The News International Team
Global rating agency S&P’s outlook upgrade came as a sigh of relief for the Indian equity benchmarks. It helped indices trim losses for the week triggered by geopolitical tensions, Supreme Court’s coal verdict, deferment of gas pricing and FIIs selling.
The 30-share BSE Sensex fell 464.1 points or 1.7 percent to close at 26626.32 and the 50-share NSE Nifty lost 152.6 points or 1.9 percent to 7968.85 while the broader markets hit badly. The CNX Midcap and BSE Smallcap indices were down 3.7 percent and 6 percent, respectively.
Though the market corrected, Helios Capital founder and fund manager Samir Arora said the market was not expensive, but investors had to be choosy about what they were buying.
“The event type returns related to the election and the success of Mr Modi in the elections are over; it is now a more regular market – regular market means that there is a cyclical upturn happening, inflation is declining, current account deficit is in control and next year, there may be interest rate cuts,” he added.

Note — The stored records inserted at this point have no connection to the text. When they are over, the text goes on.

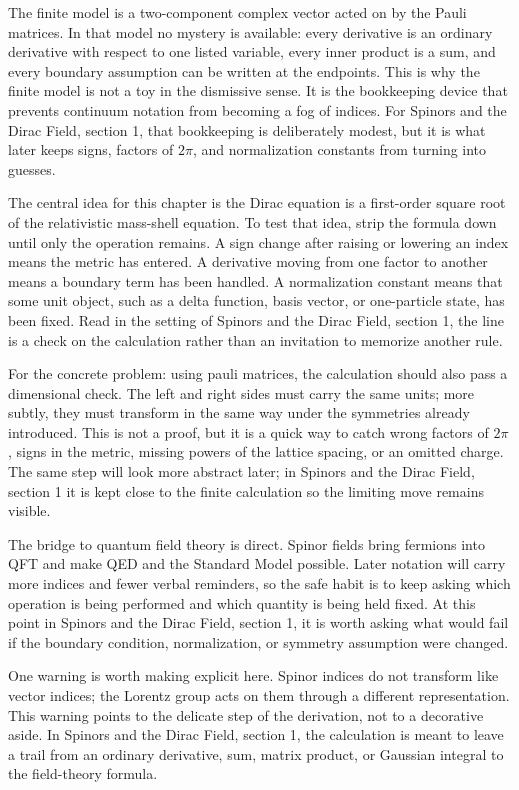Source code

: The finite model is a two-component complex vector acted on by the Pauli matrices.  In that model no mystery is available: every derivative is an ordinary derivative with respect to one listed variable, every inner product is a sum, and every boundary assumption can be written at the endpoints.  This is why the finite model is not a toy in the dismissive sense.  It is the bookkeeping device that prevents continuum notation from becoming a fog of indices.  For Spinors and the Dirac Field, section 1, that bookkeeping is deliberately modest, but it is what later keeps signs, factors of \(2\pi\), and normalization constants from turning into guesses.

The central idea for this chapter is the Dirac equation is a first-order square root of the relativistic mass-shell equation.  To test that idea, strip the formula down until only the operation remains.  A sign change after raising or lowering an index means the metric has entered.  A derivative moving from one factor to another means a boundary term has been handled.  A normalization constant means that some unit object, such as a delta function, basis vector, or one-particle state, has been fixed.  Read in the setting of Spinors and the Dirac Field, section 1, the line is a check on the calculation rather than an invitation to memorize another rule.

For the concrete problem: using pauli matrices, the calculation should also pass a dimensional check.  The left and right sides must carry the same units; more subtly, they must transform in the same way under the symmetries already introduced.  This is not a proof, but it is a quick way to catch wrong factors of \(2\pi\), signs in the metric, missing powers of the lattice spacing, or an omitted charge.  The same step will look more abstract later; in Spinors and the Dirac Field, section 1 it is kept close to the finite calculation so the limiting move remains visible.

The bridge to quantum field theory is direct.  Spinor fields bring fermions into QFT and make QED and the Standard Model possible.  Later notation will carry more indices and fewer verbal reminders, so the safe habit is to keep asking which operation is being performed and which quantity is being held fixed.  At this point in Spinors and the Dirac Field, section 1, it is worth asking what would fail if the boundary condition, normalization, or symmetry assumption were changed.

One warning is worth making explicit here.  Spinor indices do not transform like vector indices; the Lorentz group acts on them through a different representation.  This warning points to the delicate step of the derivation, not to a decorative aside.  In Spinors and the Dirac Field, section 1, the calculation is meant to leave a trail from an ordinary derivative, sum, matrix product, or Gaussian integral to the field-theory formula.

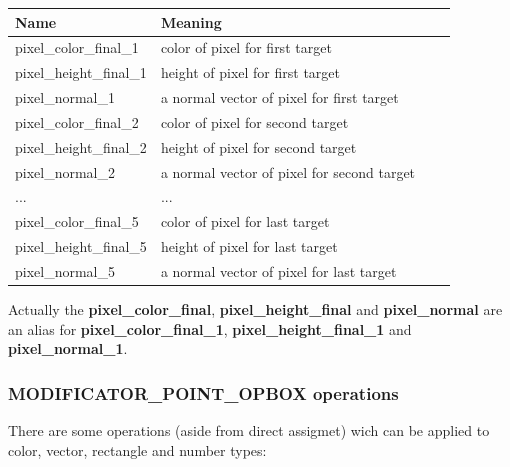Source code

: \documentclass[9pt]{article}
\begin{document}
\begin{center}
\begin{tabular}{|l||l||l||l|}
\hline
Name & Meaning \\
\hline
\hline
pixel\_color\_final\_1 & color of pixel for first target \\
pixel\_height\_final\_1 & height of pixel for first target \\
pixel\_normal\_1 & a normal vector of pixel for first target \\
\hline
pixel\_color\_final\_2 & color of pixel for second target \\
pixel\_height\_final\_2 & height of pixel for second target \\
pixel\_normal\_2 & a normal vector of pixel for second target \\
\hline
... & ... \\
\hline
pixel\_color\_final\_5 & color of pixel for last target \\
pixel\_height\_final\_5 & height of pixel for last target \\
pixel\_normal\_5 & a normal vector of pixel for last target \\
\hline
\end{tabular}
\end{center}

Actually the {\bf pixel\_color\_final}, {\bf pixel\_height\_final} and {\bf pixel\_normal}
are an alias for {\bf pixel\_color\_final\_1}, {\bf pixel\_height\_final\_1} and {\bf pixel\_normal\_1}.

\subsubsection*{MODIFICATOR\_POINT\_OPBOX operations}

There are some operations (aside from direct assigmet) wich can be applied to 
color, vector, rectangle and number types:
\end{document}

The recovery on last day of the week may also be an indication that the market will closely watch Prime Minister Narendra Modi’s US visit that will start in early morning on Saturday. But experts believe this could be a non event for the market as according to them, domestic growth led by implementation of reforms and the next Union Budget are very important factors than these visits.
Ruchir Sharma, Head of Emerging Markets and Global Macro, Morgan Stanley Investment Management dismisses all the hoopla about Prime Minister Narendra Modi’s maiden visit to the United States.
“All the investment talks in US will be just that – talks and slogans. But from a domestic policy perspective, the second year beginning with the Budget will be critical for the government,” he said.
Arora feels Modi should focus on some of the domestic issues like goods and services tax after he is back from the US.
Sharma believes that the Sensex hitting a year-end high of 30000 is unlikely as the global economic environment is not conducive for the market rally.
Events of the week
Apart from poor European flash PMI data on Tuesday and weak US housing data on Monday, geopolitical tensions hit global equities too. The US and five Arab allies on Tuesday carried out the first strikes against Islamic state militants in Syria. The Pentagon said warplanes, drones and tomahawk missiles were used in the attacks, which targeted several ISIS held areas.
On the home turf, foreign institutional investors sold more than Rs 3,500 crore worth of equity shares during the week. Even there was major outflow of funds from emerging markets due to profit taking.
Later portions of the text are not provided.